Walking around Walmart the other night, found a knife set. Has a couple dozen blades, 3 knife handles, cheapie wide tweezers, and caliper, small screwdriver, couple of needles, a whetstone (coarse)
The handles are a soft grip style and the blades look like interchangable with both the small and large tang Xacto’s.
I notice every Christmas several of the building supply/hardware chains, such as Menards and HD offer low priced kits of knife sets and rotary tool accessory sets. They are a great way to stock up on blades and rotary bits/tools.
Goldhammer, on those low priced sets, look at the handle, right where the blade attaches.
If you see a sort of “bulge” of what looks like colored rubber right there, that is because it really is rubber.
Those don’t hold a blade firmly enough to do precision work if you put the slightest pressure on your knife.
Now, if you want to have a few handles around for “light work”, like curling an area of flash off a model, those will work for that,but, if you do anything heavier, the blade will move back in that handle.
One thing they do very well is give us a place to chuck “odd” things into blade handles to create our own tools, such as locking tweezers, stir sticks, home made scribers, etc.
I have two sets of the Micro Mark “on sale” large sets of knives from well meaning friends, those are the same thing, just rubber pinched in around the blade as it is tightened.
I opened the package to see if they are that way. Suprise. Full alum. collet that threads into metal way down past the finger hold. Looks to be OK at least for now. This is their new Hyper-Tough line. Granted, made in China, but what isn’t these days…
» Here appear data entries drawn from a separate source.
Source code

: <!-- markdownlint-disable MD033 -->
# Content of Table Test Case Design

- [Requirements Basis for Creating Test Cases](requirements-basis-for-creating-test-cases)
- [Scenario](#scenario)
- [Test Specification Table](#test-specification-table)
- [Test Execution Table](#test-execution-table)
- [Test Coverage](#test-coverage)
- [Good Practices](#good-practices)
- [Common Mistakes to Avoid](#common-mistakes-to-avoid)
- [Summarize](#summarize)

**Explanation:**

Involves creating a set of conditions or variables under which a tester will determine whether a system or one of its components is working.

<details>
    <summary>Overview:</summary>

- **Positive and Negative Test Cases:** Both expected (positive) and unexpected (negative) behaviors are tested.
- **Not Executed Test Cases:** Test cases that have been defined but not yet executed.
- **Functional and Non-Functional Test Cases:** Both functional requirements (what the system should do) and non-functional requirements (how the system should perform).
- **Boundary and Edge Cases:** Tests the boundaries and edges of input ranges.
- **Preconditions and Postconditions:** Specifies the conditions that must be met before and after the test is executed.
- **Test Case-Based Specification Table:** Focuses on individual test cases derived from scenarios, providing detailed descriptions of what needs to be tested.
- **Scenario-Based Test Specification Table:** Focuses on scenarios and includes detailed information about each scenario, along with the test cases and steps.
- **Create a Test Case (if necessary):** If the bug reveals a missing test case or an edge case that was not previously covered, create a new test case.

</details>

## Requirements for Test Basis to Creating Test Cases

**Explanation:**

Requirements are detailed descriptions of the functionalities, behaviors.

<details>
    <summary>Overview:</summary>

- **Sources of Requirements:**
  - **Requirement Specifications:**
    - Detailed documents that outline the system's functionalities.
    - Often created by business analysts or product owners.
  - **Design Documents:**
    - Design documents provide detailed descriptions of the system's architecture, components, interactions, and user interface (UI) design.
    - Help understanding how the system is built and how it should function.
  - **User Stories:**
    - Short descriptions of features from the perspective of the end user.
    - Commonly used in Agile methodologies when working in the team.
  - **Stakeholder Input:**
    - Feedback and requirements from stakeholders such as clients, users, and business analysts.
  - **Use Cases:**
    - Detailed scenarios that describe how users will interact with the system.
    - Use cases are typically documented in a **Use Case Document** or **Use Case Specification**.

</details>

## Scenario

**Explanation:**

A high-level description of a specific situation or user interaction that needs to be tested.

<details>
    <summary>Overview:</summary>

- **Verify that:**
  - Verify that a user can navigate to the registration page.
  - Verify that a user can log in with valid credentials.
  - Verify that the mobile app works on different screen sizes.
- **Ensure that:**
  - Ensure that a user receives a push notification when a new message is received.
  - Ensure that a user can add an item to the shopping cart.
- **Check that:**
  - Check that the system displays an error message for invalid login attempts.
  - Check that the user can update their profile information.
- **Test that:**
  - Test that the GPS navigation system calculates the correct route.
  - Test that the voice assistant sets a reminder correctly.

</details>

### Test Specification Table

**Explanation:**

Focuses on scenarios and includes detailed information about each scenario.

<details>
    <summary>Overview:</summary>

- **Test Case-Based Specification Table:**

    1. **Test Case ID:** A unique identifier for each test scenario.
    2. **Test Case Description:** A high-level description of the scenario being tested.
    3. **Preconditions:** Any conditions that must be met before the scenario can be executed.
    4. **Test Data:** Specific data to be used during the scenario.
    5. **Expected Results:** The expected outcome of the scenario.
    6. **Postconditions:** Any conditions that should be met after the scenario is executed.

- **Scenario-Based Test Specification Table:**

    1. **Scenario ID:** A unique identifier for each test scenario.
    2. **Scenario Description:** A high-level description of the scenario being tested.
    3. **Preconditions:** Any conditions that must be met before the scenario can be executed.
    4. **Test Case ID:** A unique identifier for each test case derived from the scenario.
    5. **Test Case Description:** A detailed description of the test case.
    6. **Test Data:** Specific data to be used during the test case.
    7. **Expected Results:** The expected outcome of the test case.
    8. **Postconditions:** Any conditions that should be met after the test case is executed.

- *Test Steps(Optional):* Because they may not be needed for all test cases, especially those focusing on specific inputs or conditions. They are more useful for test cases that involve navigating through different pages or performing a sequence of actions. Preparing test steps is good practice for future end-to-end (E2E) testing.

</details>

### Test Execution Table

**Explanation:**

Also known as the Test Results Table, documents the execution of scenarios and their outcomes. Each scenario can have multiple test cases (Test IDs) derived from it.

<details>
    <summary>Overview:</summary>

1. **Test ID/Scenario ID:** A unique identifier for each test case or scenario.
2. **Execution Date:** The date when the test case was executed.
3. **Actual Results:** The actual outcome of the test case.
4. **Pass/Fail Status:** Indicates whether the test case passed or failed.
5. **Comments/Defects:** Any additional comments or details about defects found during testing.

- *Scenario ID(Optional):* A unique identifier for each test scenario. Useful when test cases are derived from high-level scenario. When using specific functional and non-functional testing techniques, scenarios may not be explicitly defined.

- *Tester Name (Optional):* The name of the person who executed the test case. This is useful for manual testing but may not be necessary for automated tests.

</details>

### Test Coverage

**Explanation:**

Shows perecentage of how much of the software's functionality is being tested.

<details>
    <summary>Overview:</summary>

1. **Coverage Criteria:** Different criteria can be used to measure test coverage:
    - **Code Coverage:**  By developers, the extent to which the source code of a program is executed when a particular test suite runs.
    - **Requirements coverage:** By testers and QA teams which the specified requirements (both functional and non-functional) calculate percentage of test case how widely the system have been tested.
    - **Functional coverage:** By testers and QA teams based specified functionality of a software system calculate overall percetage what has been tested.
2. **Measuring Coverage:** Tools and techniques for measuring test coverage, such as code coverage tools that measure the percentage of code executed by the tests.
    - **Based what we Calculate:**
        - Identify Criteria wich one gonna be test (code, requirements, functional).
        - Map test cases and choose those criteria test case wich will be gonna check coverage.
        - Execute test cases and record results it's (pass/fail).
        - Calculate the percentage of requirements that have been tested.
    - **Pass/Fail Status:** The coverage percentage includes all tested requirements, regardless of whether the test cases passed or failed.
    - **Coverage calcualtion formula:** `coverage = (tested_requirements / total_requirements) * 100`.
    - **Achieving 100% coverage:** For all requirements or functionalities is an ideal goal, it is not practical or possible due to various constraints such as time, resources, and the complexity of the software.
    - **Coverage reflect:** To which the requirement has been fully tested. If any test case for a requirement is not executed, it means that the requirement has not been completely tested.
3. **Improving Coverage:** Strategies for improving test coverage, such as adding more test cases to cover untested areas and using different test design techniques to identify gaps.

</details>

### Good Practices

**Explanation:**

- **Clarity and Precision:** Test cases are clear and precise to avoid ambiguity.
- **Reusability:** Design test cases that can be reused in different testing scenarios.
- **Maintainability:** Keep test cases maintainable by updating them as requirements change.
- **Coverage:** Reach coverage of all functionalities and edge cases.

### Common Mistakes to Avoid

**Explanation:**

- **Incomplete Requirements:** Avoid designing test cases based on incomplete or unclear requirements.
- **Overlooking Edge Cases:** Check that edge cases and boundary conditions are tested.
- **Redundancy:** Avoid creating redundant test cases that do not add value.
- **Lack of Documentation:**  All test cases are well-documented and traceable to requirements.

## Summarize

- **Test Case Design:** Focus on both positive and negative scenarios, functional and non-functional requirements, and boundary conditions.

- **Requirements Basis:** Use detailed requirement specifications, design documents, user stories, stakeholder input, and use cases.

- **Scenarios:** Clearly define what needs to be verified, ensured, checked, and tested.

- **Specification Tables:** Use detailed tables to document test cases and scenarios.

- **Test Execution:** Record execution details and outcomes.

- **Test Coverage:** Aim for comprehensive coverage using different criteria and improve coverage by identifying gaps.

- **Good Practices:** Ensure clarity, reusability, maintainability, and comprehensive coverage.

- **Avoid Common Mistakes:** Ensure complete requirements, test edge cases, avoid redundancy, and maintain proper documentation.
I bought a little box of knives once at Harbor Freight, for about $2.00. There were three X-acto-like handles and a bunch of blades, in a little hinged plastic box. They were utterly worthless. The handles were made of cheap aluminum tubing, and the blades were so dull that they wouldn’t cut paper. I threw the whole thing out.
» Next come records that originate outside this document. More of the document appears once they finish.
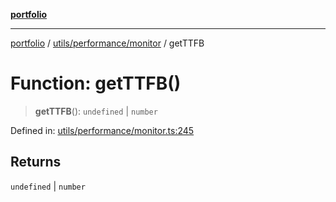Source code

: [**portfolio**](../../../../README.md)

***

[portfolio](../../../../modules.md) / [utils/performance/monitor](../README.md) / getTTFB

# Function: getTTFB()

> **getTTFB**(): `undefined` \| `number`

Defined in: [utils/performance/monitor.ts:245](https://github.com/tnorlund/Portfolio/blob/16a20d9581c3a0b225aa98c97250aeae19945fe7/portfolio/utils/performance/monitor.ts#L245)

## Returns

`undefined` \| `number`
A contractor once made an observation that I thought was pretty profound: “Harbor Freight is an ok place to buy a tool you’re only going to use once.” In the case of that knife set, I couldn’t even do that.
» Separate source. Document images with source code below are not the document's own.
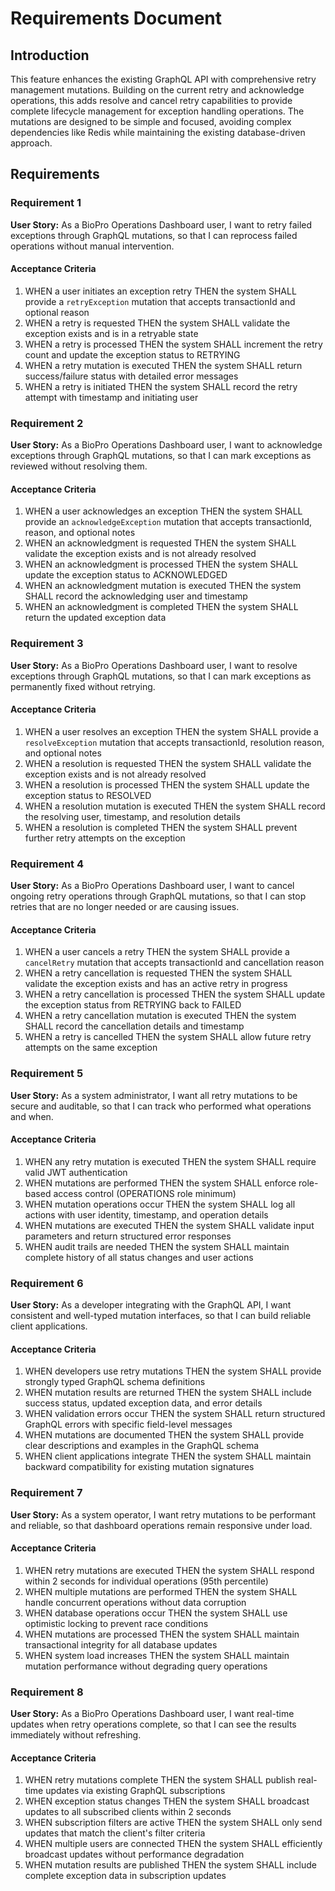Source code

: # Requirements Document

## Introduction

This feature enhances the existing GraphQL API with comprehensive retry management mutations. Building on the current retry and acknowledge operations, this adds resolve and cancel retry capabilities to provide complete lifecycle management for exception handling operations. The mutations are designed to be simple and focused, avoiding complex dependencies like Redis while maintaining the existing database-driven approach.

## Requirements

### Requirement 1

**User Story:** As a BioPro Operations Dashboard user, I want to retry failed exceptions through GraphQL mutations, so that I can reprocess failed operations without manual intervention.

#### Acceptance Criteria

1. WHEN a user initiates an exception retry THEN the system SHALL provide a `retryException` mutation that accepts transactionId and optional reason
2. WHEN a retry is requested THEN the system SHALL validate the exception exists and is in a retryable state
3. WHEN a retry is processed THEN the system SHALL increment the retry count and update the exception status to RETRYING
4. WHEN a retry mutation is executed THEN the system SHALL return success/failure status with detailed error messages
5. WHEN a retry is initiated THEN the system SHALL record the retry attempt with timestamp and initiating user

### Requirement 2

**User Story:** As a BioPro Operations Dashboard user, I want to acknowledge exceptions through GraphQL mutations, so that I can mark exceptions as reviewed without resolving them.

#### Acceptance Criteria

1. WHEN a user acknowledges an exception THEN the system SHALL provide an `acknowledgeException` mutation that accepts transactionId, reason, and optional notes
2. WHEN an acknowledgment is requested THEN the system SHALL validate the exception exists and is not already resolved
3. WHEN an acknowledgment is processed THEN the system SHALL update the exception status to ACKNOWLEDGED
4. WHEN an acknowledgment mutation is executed THEN the system SHALL record the acknowledging user and timestamp
5. WHEN an acknowledgment is completed THEN the system SHALL return the updated exception data

### Requirement 3

**User Story:** As a BioPro Operations Dashboard user, I want to resolve exceptions through GraphQL mutations, so that I can mark exceptions as permanently fixed without retrying.

#### Acceptance Criteria

1. WHEN a user resolves an exception THEN the system SHALL provide a `resolveException` mutation that accepts transactionId, resolution reason, and optional notes
2. WHEN a resolution is requested THEN the system SHALL validate the exception exists and is not already resolved
3. WHEN a resolution is processed THEN the system SHALL update the exception status to RESOLVED
4. WHEN a resolution mutation is executed THEN the system SHALL record the resolving user, timestamp, and resolution details
5. WHEN a resolution is completed THEN the system SHALL prevent further retry attempts on the exception

### Requirement 4

**User Story:** As a BioPro Operations Dashboard user, I want to cancel ongoing retry operations through GraphQL mutations, so that I can stop retries that are no longer needed or are causing issues.

#### Acceptance Criteria

1. WHEN a user cancels a retry THEN the system SHALL provide a `cancelRetry` mutation that accepts transactionId and cancellation reason
2. WHEN a retry cancellation is requested THEN the system SHALL validate the exception exists and has an active retry in progress
3. WHEN a retry cancellation is processed THEN the system SHALL update the exception status from RETRYING back to FAILED
4. WHEN a retry cancellation mutation is executed THEN the system SHALL record the cancellation details and timestamp
5. WHEN a retry is cancelled THEN the system SHALL allow future retry attempts on the same exception

### Requirement 5

**User Story:** As a system administrator, I want all retry mutations to be secure and auditable, so that I can track who performed what operations and when.

#### Acceptance Criteria

1. WHEN any retry mutation is executed THEN the system SHALL require valid JWT authentication
2. WHEN mutations are performed THEN the system SHALL enforce role-based access control (OPERATIONS role minimum)
3. WHEN mutation operations occur THEN the system SHALL log all actions with user identity, timestamp, and operation details
4. WHEN mutations are executed THEN the system SHALL validate input parameters and return structured error responses
5. WHEN audit trails are needed THEN the system SHALL maintain complete history of all status changes and user actions

### Requirement 6

**User Story:** As a developer integrating with the GraphQL API, I want consistent and well-typed mutation interfaces, so that I can build reliable client applications.

#### Acceptance Criteria

1. WHEN developers use retry mutations THEN the system SHALL provide strongly typed GraphQL schema definitions
2. WHEN mutation results are returned THEN the system SHALL include success status, updated exception data, and error details
3. WHEN validation errors occur THEN the system SHALL return structured GraphQL errors with specific field-level messages
4. WHEN mutations are documented THEN the system SHALL provide clear descriptions and examples in the GraphQL schema
5. WHEN client applications integrate THEN the system SHALL maintain backward compatibility for existing mutation signatures

### Requirement 7

**User Story:** As a system operator, I want retry mutations to be performant and reliable, so that dashboard operations remain responsive under load.

#### Acceptance Criteria

1. WHEN retry mutations are executed THEN the system SHALL respond within 2 seconds for individual operations (95th percentile)
2. WHEN multiple mutations are performed THEN the system SHALL handle concurrent operations without data corruption
3. WHEN database operations occur THEN the system SHALL use optimistic locking to prevent race conditions
4. WHEN mutations are processed THEN the system SHALL maintain transactional integrity for all database updates
5. WHEN system load increases THEN the system SHALL maintain mutation performance without degrading query operations

### Requirement 8

**User Story:** As a BioPro Operations Dashboard user, I want real-time updates when retry operations complete, so that I can see the results immediately without refreshing.

#### Acceptance Criteria

1. WHEN retry mutations complete THEN the system SHALL publish real-time updates via existing GraphQL subscriptions
2. WHEN exception status changes THEN the system SHALL broadcast updates to all subscribed clients within 2 seconds
3. WHEN subscription filters are active THEN the system SHALL only send updates that match the client's filter criteria
4. WHEN multiple users are connected THEN the system SHALL efficiently broadcast updates without performance degradation
5. WHEN mutation results are published THEN the system SHALL include complete exception data in subscription updates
I think several distributors buy those blades and handles from a few different manufacturers (probably in China). Sometimes the cheap brands seem to be identical to what X-acto and X-cel sell; sometimes not. I guess you pays your money and you takes your chances.
my first “X-Acto-type” knife was an off brand that included a few various styles of blades in a handy little holder. It didn’t hold a blade at all. Slipped right out when doing anything remotely under pressure.
I’ve got a black rubber handled X-Acto knife that has a bulge that keeps it from rolling away and a clear plastic cap. It’s a good tool. Stack of 15 replacement X-Acto #11 blades for $3.99 at Michael’s so I bought two. Thirty blades should last me a good long time.